PLAYING matches with no fans in attendance is going to be a new experience for Super League players and Warrington Wolves’ Ben Currie is eager that the team compensate for their loss.

The first taste of this new environment for The Wire will come on Saturday, August 8, when they return from more than four months of a coronavirus-enforced suspension to play Super League Round 8 against Hull Kingston Rovers at Headingley Stadium.

“We just don’t know what’s going to happen,” said the 26-year-old England back rower.

“In the past we’ve done a lot of training games with different teams, such as Widnes Vikings and Leigh Centurions.

“We’ve done 13 v 13 training and I guess it’s going to be quite similar to that because with no atmosphere you’re going to be able to hear the calls from the other team, hear your own calls, hear the contact, every little bit of it.

“So it’s definitely going to be different. With no fans, you’ve got to look at creating your own energy and your own buzz about the place because you have no fans to do it for you.”

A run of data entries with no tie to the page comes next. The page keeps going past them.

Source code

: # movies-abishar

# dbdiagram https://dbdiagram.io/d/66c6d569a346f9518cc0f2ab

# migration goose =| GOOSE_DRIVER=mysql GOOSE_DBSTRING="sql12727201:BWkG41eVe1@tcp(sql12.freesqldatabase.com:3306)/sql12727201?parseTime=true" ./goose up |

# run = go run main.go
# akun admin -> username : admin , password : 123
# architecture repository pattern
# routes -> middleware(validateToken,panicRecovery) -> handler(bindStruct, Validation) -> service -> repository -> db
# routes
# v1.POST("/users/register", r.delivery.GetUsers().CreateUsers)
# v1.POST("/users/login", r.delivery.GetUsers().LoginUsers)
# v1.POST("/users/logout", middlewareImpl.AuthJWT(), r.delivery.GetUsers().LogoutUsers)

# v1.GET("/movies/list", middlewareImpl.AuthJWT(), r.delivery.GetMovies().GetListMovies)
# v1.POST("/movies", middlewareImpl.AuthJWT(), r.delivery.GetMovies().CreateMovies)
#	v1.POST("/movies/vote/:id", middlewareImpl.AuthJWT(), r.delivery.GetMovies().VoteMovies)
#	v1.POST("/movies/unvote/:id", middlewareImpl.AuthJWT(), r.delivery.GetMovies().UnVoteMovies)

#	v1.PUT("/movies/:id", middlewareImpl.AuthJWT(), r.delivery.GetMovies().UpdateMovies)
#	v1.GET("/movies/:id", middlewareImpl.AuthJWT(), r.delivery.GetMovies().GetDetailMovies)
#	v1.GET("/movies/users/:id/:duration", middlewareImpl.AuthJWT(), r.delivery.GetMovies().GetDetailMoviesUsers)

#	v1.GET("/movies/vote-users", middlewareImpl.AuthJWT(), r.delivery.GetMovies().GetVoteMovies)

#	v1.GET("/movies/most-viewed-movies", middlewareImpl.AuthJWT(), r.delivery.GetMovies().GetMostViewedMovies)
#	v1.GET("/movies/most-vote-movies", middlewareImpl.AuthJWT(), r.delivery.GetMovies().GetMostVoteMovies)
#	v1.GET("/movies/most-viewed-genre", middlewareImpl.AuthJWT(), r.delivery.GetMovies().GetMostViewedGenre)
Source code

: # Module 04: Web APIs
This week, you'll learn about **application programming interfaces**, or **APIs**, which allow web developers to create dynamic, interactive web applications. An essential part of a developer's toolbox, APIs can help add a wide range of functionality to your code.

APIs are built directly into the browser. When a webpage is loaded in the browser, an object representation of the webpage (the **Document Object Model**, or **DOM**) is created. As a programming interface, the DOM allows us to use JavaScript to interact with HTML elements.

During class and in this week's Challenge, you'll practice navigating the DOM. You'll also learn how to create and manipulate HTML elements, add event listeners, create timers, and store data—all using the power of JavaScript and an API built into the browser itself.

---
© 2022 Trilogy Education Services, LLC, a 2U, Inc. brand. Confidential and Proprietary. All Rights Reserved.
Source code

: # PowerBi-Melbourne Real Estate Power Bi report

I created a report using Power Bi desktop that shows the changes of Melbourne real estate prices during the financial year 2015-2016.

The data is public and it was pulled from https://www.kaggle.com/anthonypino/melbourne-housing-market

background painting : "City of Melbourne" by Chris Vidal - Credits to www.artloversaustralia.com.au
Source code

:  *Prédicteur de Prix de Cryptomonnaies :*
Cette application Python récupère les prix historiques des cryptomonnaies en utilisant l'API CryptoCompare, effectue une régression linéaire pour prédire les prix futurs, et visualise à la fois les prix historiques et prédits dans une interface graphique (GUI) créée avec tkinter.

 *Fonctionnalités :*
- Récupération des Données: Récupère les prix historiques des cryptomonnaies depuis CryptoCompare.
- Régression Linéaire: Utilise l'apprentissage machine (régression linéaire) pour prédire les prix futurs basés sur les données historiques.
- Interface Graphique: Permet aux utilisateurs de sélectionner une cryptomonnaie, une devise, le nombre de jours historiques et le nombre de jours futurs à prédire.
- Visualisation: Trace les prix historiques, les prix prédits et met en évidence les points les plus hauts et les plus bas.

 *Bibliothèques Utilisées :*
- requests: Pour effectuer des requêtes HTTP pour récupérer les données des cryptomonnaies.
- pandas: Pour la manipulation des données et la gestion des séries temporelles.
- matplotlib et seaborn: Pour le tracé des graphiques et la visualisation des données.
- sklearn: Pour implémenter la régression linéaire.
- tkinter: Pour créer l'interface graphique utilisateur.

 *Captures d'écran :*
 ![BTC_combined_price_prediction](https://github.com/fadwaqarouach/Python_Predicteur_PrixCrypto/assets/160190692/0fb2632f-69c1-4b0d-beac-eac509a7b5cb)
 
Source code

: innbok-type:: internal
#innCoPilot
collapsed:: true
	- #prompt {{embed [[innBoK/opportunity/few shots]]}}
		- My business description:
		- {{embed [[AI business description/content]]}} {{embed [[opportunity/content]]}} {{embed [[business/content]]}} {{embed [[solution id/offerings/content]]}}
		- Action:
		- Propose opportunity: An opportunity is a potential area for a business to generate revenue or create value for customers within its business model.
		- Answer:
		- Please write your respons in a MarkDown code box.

Since returning to training last week the focus has been on preparing the players’ bodies for the vigours of battle again.

But next week will bring about a focus on the first match.

Hull KR, coached by ex-Wolves boss Tony Smith, should have been playing Toronto Wolfpack this weekend but due to the Canadian side’s withdrawal from the rest of the 2020 season it means their meeting with The Wire will also be their first outing since March too.

“They won’t have been able to blow the cobwebs away against Toronto,” said Currie.

“But after the lockdown we’ve all had, you just don’t know what to expect with regards to who’s fit and what team they will put out.

“It will be difficult to review Hull KR but obviously we know how Tony Smith likes his teams to play.

“Hopefully we can turn up, not start off slowly, and be ok.”

Losing Toronto Wolfpack has been a blow to the competition, and the results of their matches in the opening rounds have been expunged from the record - which has led to Warrington dropping two places down the league table to sixth.

“It’s a shame to lose them. The majority of our boys have not been over there. I would have loved to have played them away and have the experience. Hopefully we can do it next year,” said Currie, an everpresent for Wolves at the start of the year.

“Some of our boys are friendly with people that play for Toronto. There’s quite a few ex-players from here. Fingers crossed they’re still getting their payments and they can still survive. It’s a shame they can’t finish the year off.

“The blank weekend that we now have will be good for our players, from that point of view, due to the amount of games we’ve got coming. It’ll be good to get a break but it’s a shame it’s come down to losing a team to get that.”

Currie said the work in training has been tough but enjoyable.

“We’ve only had two weeks of pre-season before the week leading into the first game, so we don’t have as long as we usually would with a ‘pre-season’ so we’ve probably tried to cram quite a bit into the time,” he explained.

“We do a lot of skill games which are conditioning as well. So, we might have 11 attackers against six defenders, so the six defenders are constantly moving and that’s more game-related fitness.

“That’s probably the better conditioning for us and a lot of teams will be doing that.

“There’s not going to be many easy days to come, but they’re good days.”